▸ INFORMATION SHOWN
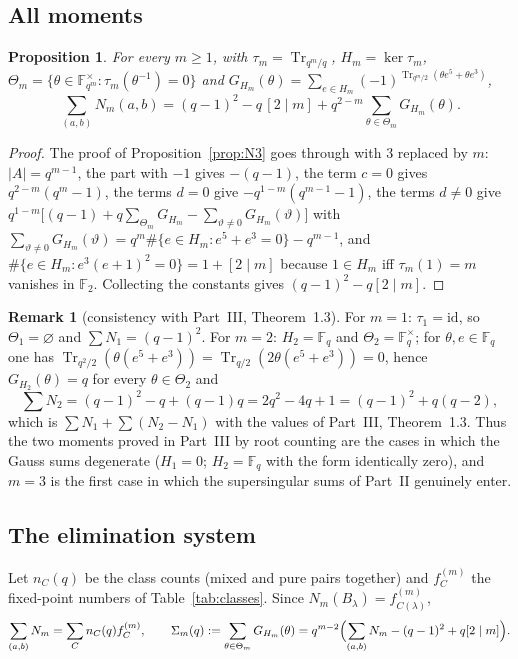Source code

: \documentclass[12pt,a4paper]{amsart}
\newtheorem{proposition}[theorem]{Proposition}
\theoremstyle{definition}
\newtheorem{remark}[theorem]{Remark}
\newcommand{\F}{\mathbb{F}}
\newcommand{\Tr}{\operatorname{Tr}}
\begin{document}
\subsection{All moments}
\begin{proposition}\label{prop:Nm}
For every $m\ge1$, with $\tau_m=\Tr_{q^m/q}$, $H_m=\ker\tau_m$, $\Theta_m=\{\theta\in\F_{q^m}^\times:\tau_m(\theta^{-1})=0\}$ and $G_{H_m}(\theta)=\sum_{e\in H_m}(-1)^{\Tr_{q^m/2}(\theta e^5+\theta e^3)}$,
\[
\sum_{(a,b)}N_m(a,b)=(q-1)^2-q\,[2\mid m]+q^{2-m}\sum_{\theta\in\Theta_m}G_{H_m}(\theta).
\]
\end{proposition}
\begin{proof}
The proof of Proposition~\ref{prop:N3} goes through with $3$ replaced by $m$: $|A|=q^{m-1}$, the part with $-1$ gives $-(q-1)$, the term $c=0$ gives $q^{2-m}(q^m-1)$, the terms $d=0$ give $-q^{1-m}(q^{m-1}-1)$, the terms $d\ne0$ give $q^{1-m}\bigl[(q-1)+q\sum_{\Theta_m}G_{H_m}-\sum_{\vartheta\ne0}G_{H_m}(\vartheta)\bigr]$ with $\sum_{\vartheta\ne0}G_{H_m}(\vartheta)=q^m\#\{e\in H_m:e^5+e^3=0\}-q^{m-1}$, and $\#\{e\in H_m:e^3(e+1)^2=0\}=1+[2\mid m]$ because $1\in H_m$ iff $\tau_m(1)=m$ vanishes in $\F_2$. Collecting the constants gives $(q-1)^2-q[2\mid m]$.
\end{proof}

\begin{remark}[consistency with Part~III, Theorem~1.3]\label{rem:m12}
For $m=1$: $\tau_1=\mathrm{id}$, so $\Theta_1=\varnothing$ and $\sum N_1=(q-1)^2$. For $m=2$: $H_2=\F_q$ and $\Theta_2=\F_q^\times$; for $\theta,e\in\F_q$ one has $\Tr_{q^2/2}(\theta(e^5+e^3))=\Tr_{q/2}(2\theta(e^5+e^3))=0$, hence $G_{H_2}(\theta)=q$ for every $\theta\in\Theta_2$ and
\[
\sum N_2=(q-1)^2-q+(q-1)q=2q^2-4q+1=(q-1)^2+q(q-2),
\]
which is $\sum N_1+\sum(N_2-N_1)$ with the values of Part~III, Theorem~1.3. Thus the two moments proved in Part~III by root counting are the cases in which the Gauss sums degenerate ($H_1=0$; $H_2=\F_q$ with the form identically zero), and $m=3$ is the first case in which the supersingular sums of Part~II genuinely enter.
\end{remark}

\subsection{The elimination system}
Let $n_C(q)$ be the class counts (mixed and pure pairs together) and $f^{(m)}_C$ the fixed-point numbers of Table~\ref{tab:classes}. Since $N_m(B_\lambda)=f^{(m)}_{C(\lambda)}$,
\begin{equation}\label{eq:moments}
\sum_{(a,b)}N_m=\sum_Cn_C(q)f^{(m)}_C,\qquad
\Sigma_m(q):=\sum_{\theta\in\Theta_m}G_{H_m}(\theta)=q^{m-2}\Bigl(\sum_{(a,b)}N_m-(q-1)^2+q[2\mid m]\Bigr).
\end{equation}
\end{document}
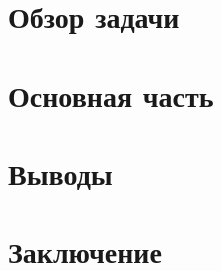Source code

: \documentclass[a4paper,14pt]{extarticle}
\begin{document}
    \newpage
    \section{Обзор задачи}
        
    \section{Основная часть}
    
    \section{Выводы}
    
    \section{Заключение}
    
    
    \newrefcontext[sorting=none]
    \printbibliography[heading=bibnumbered]
\end{document}
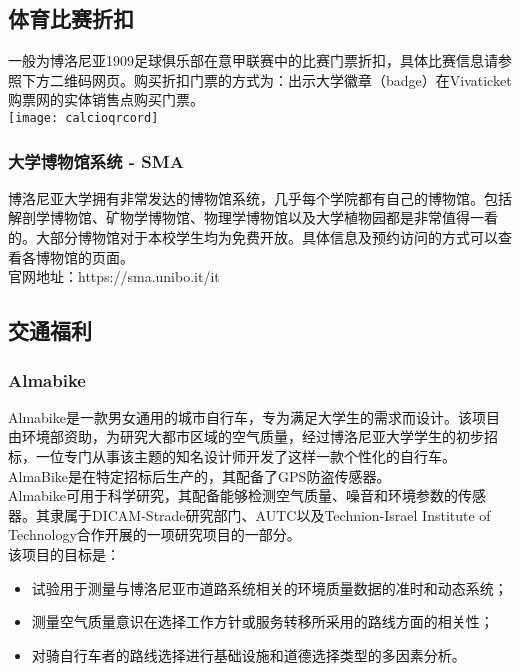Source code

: \subsection{体育比赛折扣}
一般为博洛尼亚1909足球俱乐部在意甲联赛中的比赛门票折扣，具体比赛信息请参照下方二维码网页。购买折扣门票的方式为：出示大学徽章（badge）在Vivaticket购票网的实体销售点购买门票。\\
\texttt{[image: calcioqrcord]}\\

\subsubsection{大学博物馆系统 - SMA}
博洛尼亚大学拥有非常发达的博物馆系统，几乎每个学院都有自己的博物馆。包括解剖学博物馆、矿物学博物馆、物理学博物馆以及大学植物园都是非常值得一看的。大部分博物馆对于本校学生均为免费开放。具体信息及预约访问的方式可以查看各博物馆的页面。\\
官网地址：https://sma.unibo.it/it

\subsection{交通福利}

\subsubsection{Almabike}
Almabike是一款男女通用的城市自行车，专为满足大学生的需求而设计。该项目由环境部资助，为研究大都市区域的空气质量，经过博洛尼亚大学学生的初步招标，一位专门从事该主题的知名设计师开发了这样一款个性化的自行车。AlmaBike是在特定招标后生产的，其配备了GPS防盗传感器。\\
Almabike可用于科学研究，其配备能够检测空气质量、噪音和环境参数的传感器。其隶属于DICAM-Strade研究部门、AUTC以及Technion-Israel Institute of Technology合作开展的一项研究项目的一部分。\\
该项目的目标是：
\begin{itemize}
 \item 试验用于测量与博洛尼亚市道路系统相关的环境质量数据的准时和动态系统；
 \item 测量空气质量意识在选择工作方针或服务转移所采用的路线方面的相关性； 
 \item 对骑自行车者的路线选择进行基础设施和道德选择类型的多因素分析。
\end{itemize} 

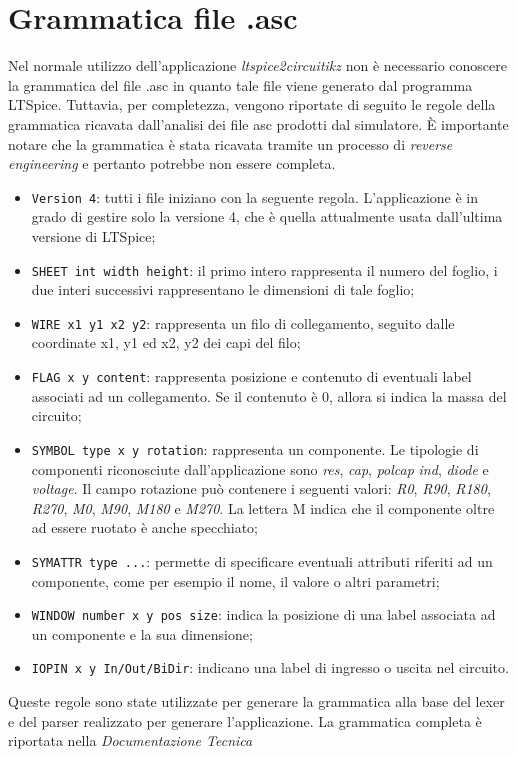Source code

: \clearpage

\section{Grammatica file .asc}
Nel normale utilizzo dell'applicazione \textit{ltspice2circuitikz} non è necessario conoscere la grammatica del file .asc in quanto tale file viene generato dal programma LTSpice. Tuttavia, per completezza, vengono riportate di seguito le regole della grammatica ricavata dall'analisi dei file asc prodotti dal simulatore. È importante notare che la grammatica è stata ricavata tramite un processo di \textit{reverse engineering} e pertanto potrebbe non essere completa.
\begin{itemize}
	\item \texttt{Version 4}: tutti i file iniziano con la seguente regola. L'applicazione è in grado di gestire solo la versione 4, che è quella attualmente usata dall'ultima versione di LTSpice;
	\item \texttt{SHEET int width height}: il primo intero rappresenta il numero del foglio, i due interi successivi rappresentano le dimensioni di tale foglio;
	\item \texttt{WIRE x1 y1 x2 y2}: rappresenta un filo di collegamento, seguito dalle coordinate x1, y1 ed x2, y2 dei capi del filo;
	\item \texttt{FLAG x y content}: rappresenta posizione e contenuto di eventuali label associati ad un collegamento. Se il contenuto è 0, allora si indica la massa del circuito;
	\item \texttt{SYMBOL type x y rotation}: rappresenta un componente. Le tipologie di componenti riconosciute dall'applicazione sono \textit{res}, \textit{cap}, \textit{polcap} \textit{ind}, \textit{diode} e \textit{voltage}. Il campo rotazione può contenere i seguenti valori: \textit{R0}, \textit{R90}, \textit{R180}, \textit{R270}, \textit{M0}, \textit{M90}, \textit{M180} e \textit{M270}. La lettera M indica che il componente oltre ad essere ruotato è anche specchiato;
	\item \texttt{SYMATTR type \textlangle ...\textrangle}: permette di specificare eventuali attributi riferiti ad un componente, come per esempio il nome, il valore o altri parametri;
	\item \texttt{WINDOW number x y pos size}: indica la posizione di una label associata ad un componente e la sua dimensione;
	\item \texttt{IOPIN x y \textlangle In/Out/BiDir\textrangle}: indicano una label di ingresso o uscita nel circuito.
\end{itemize}
Queste regole sono state utilizzate per generare la grammatica alla base del lexer e del parser realizzato per generare l'applicazione. La grammatica completa è riportata nella \textit{Documentazione Tecnica}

▸ WORK ORDER
Would you set down every line of the data above exactly, skipping the pictures?

▸ OUTPUT
Source code

: \documentclass[12pt,a4paper]{amsart}
\newtheorem{proposition}[theorem]{Proposition}
\theoremstyle{definition}
\newtheorem{remark}[theorem]{Remark}
\newcommand{\F}{\mathbb{F}}
\newcommand{\Tr}{\operatorname{Tr}}
\begin{document}
\subsection{All moments}
\begin{proposition}\label{prop:Nm}
For every $m\ge1$, with $\tau_m=\Tr_{q^m/q}$, $H_m=\ker\tau_m$, $\Theta_m=\{\theta\in\F_{q^m}^\times:\tau_m(\theta^{-1})=0\}$ and $G_{H_m}(\theta)=\sum_{e\in H_m}(-1)^{\Tr_{q^m/2}(\theta e^5+\theta e^3)}$,
\[
\sum_{(a,b)}N_m(a,b)=(q-1)^2-q\,[2\mid m]+q^{2-m}\sum_{\theta\in\Theta_m}G_{H_m}(\theta).
\]
\end{proposition}
\begin{proof}
The proof of Proposition~\ref{prop:N3} goes through with $3$ replaced by $m$: $|A|=q^{m-1}$, the part with $-1$ gives $-(q-1)$, the term $c=0$ gives $q^{2-m}(q^m-1)$, the terms $d=0$ give $-q^{1-m}(q^{m-1}-1)$, the terms $d\ne0$ give $q^{1-m}\bigl[(q-1)+q\sum_{\Theta_m}G_{H_m}-\sum_{\vartheta\ne0}G_{H_m}(\vartheta)\bigr]$ with $\sum_{\vartheta\ne0}G_{H_m}(\vartheta)=q^m\#\{e\in H_m:e^5+e^3=0\}-q^{m-1}$, and $\#\{e\in H_m:e^3(e+1)^2=0\}=1+[2\mid m]$ because $1\in H_m$ iff $\tau_m(1)=m$ vanishes in $\F_2$. Collecting the constants gives $(q-1)^2-q[2\mid m]$.
\end{proof}

\begin{remark}[consistency with Part~III, Theorem~1.3]\label{rem:m12}
For $m=1$: $\tau_1=\mathrm{id}$, so $\Theta_1=\varnothing$ and $\sum N_1=(q-1)^2$. For $m=2$: $H_2=\F_q$ and $\Theta_2=\F_q^\times$; for $\theta,e\in\F_q$ one has $\Tr_{q^2/2}(\theta(e^5+e^3))=\Tr_{q/2}(2\theta(e^5+e^3))=0$, hence $G_{H_2}(\theta)=q$ for every $\theta\in\Theta_2$ and
\[
\sum N_2=(q-1)^2-q+(q-1)q=2q^2-4q+1=(q-1)^2+q(q-2),
\]
which is $\sum N_1+\sum(N_2-N_1)$ with the values of Part~III, Theorem~1.3. Thus the two moments proved in Part~III by root counting are the cases in which the Gauss sums degenerate ($H_1=0$; $H_2=\F_q$ with the form identically zero), and $m=3$ is the first case in which the supersingular sums of Part~II genuinely enter.
\end{remark}

\subsection{The elimination system}
Let $n_C(q)$ be the class counts (mixed and pure pairs together) and $f^{(m)}_C$ the fixed-point numbers of Table~\ref{tab:classes}. Since $N_m(B_\lambda)=f^{(m)}_{C(\lambda)}$,
\begin{equation}\label{eq:moments}
\sum_{(a,b)}N_m=\sum_Cn_C(q)f^{(m)}_C,\qquad
\Sigma_m(q):=\sum_{\theta\in\Theta_m}G_{H_m}(\theta)=q^{m-2}\Bigl(\sum_{(a,b)}N_m-(q-1)^2+q[2\mid m]\Bigr).
\end{equation}
\end{document}
Source code

: \documentclass[a4paper,14pt]{extarticle}
\begin{document}
    \newpage
    \section{Обзор задачи}
        
    \section{Основная часть}
    
    \section{Выводы}
    
    \section{Заключение}
    
    
    \newrefcontext[sorting=none]
    \printbibliography[heading=bibnumbered]
\end{document}
Source code

: \subsection{体育比赛折扣}
一般为博洛尼亚1909足球俱乐部在意甲联赛中的比赛门票折扣，具体比赛信息请参照下方二维码网页。购买折扣门票的方式为：出示大学徽章（badge）在Vivaticket购票网的实体销售点购买门票。\\
\texttt{[image: calcioqrcord]}\\

\subsubsection{大学博物馆系统 - SMA}
博洛尼亚大学拥有非常发达的博物馆系统，几乎每个学院都有自己的博物馆。包括解剖学博物馆、矿物学博物馆、物理学博物馆以及大学植物园都是非常值得一看的。大部分博物馆对于本校学生均为免费开放。具体信息及预约访问的方式可以查看各博物馆的页面。\\
官网地址：https://sma.unibo.it/it

\subsection{交通福利}

\subsubsection{Almabike}
Almabike是一款男女通用的城市自行车，专为满足大学生的需求而设计。该项目由环境部资助，为研究大都市区域的空气质量，经过博洛尼亚大学学生的初步招标，一位专门从事该主题的知名设计师开发了这样一款个性化的自行车。AlmaBike是在特定招标后生产的，其配备了GPS防盗传感器。\\
Almabike可用于科学研究，其配备能够检测空气质量、噪音和环境参数的传感器。其隶属于DICAM-Strade研究部门、AUTC以及Technion-Israel Institute of Technology合作开展的一项研究项目的一部分。\\
该项目的目标是：
\begin{itemize}
 \item 试验用于测量与博洛尼亚市道路系统相关的环境质量数据的准时和动态系统；
 \item 测量空气质量意识在选择工作方针或服务转移所采用的路线方面的相关性； 
 \item 对骑自行车者的路线选择进行基础设施和道德选择类型的多因素分析。
\end{itemize} 

Source code

: \clearpage

\section{Grammatica file .asc}
Nel normale utilizzo dell'applicazione \textit{ltspice2circuitikz} non è necessario conoscere la grammatica del file .asc in quanto tale file viene generato dal programma LTSpice. Tuttavia, per completezza, vengono riportate di seguito le regole della grammatica ricavata dall'analisi dei file asc prodotti dal simulatore. È importante notare che la grammatica è stata ricavata tramite un processo di \textit{reverse engineering} e pertanto potrebbe non essere completa.
\begin{itemize}
	\item \texttt{Version 4}: tutti i file iniziano con la seguente regola. L'applicazione è in grado di gestire solo la versione 4, che è quella attualmente usata dall'ultima versione di LTSpice;
	\item \texttt{SHEET int width height}: il primo intero rappresenta il numero del foglio, i due interi successivi rappresentano le dimensioni di tale foglio;
	\item \texttt{WIRE x1 y1 x2 y2}: rappresenta un filo di collegamento, seguito dalle coordinate x1, y1 ed x2, y2 dei capi del filo;
	\item \texttt{FLAG x y content}: rappresenta posizione e contenuto di eventuali label associati ad un collegamento. Se il contenuto è 0, allora si indica la massa del circuito;
	\item \texttt{SYMBOL type x y rotation}: rappresenta un componente. Le tipologie di componenti riconosciute dall'applicazione sono \textit{res}, \textit{cap}, \textit{polcap} \textit{ind}, \textit{diode} e \textit{voltage}. Il campo rotazione può contenere i seguenti valori: \textit{R0}, \textit{R90}, \textit{R180}, \textit{R270}, \textit{M0}, \textit{M90}, \textit{M180} e \textit{M270}. La lettera M indica che il componente oltre ad essere ruotato è anche specchiato;
	\item \texttt{SYMATTR type \textlangle ...\textrangle}: permette di specificare eventuali attributi riferiti ad un componente, come per esempio il nome, il valore o altri parametri;
	\item \texttt{WINDOW number x y pos size}: indica la posizione di una label associata ad un componente e la sua dimensione;
	\item \texttt{IOPIN x y \textlangle In/Out/BiDir\textrangle}: indicano una label di ingresso o uscita nel circuito.
\end{itemize}
Queste regole sono state utilizzate per generare la grammatica alla base del lexer e del parser realizzato per generare l'applicazione. La grammatica completa è riportata nella \textit{Documentazione Tecnica}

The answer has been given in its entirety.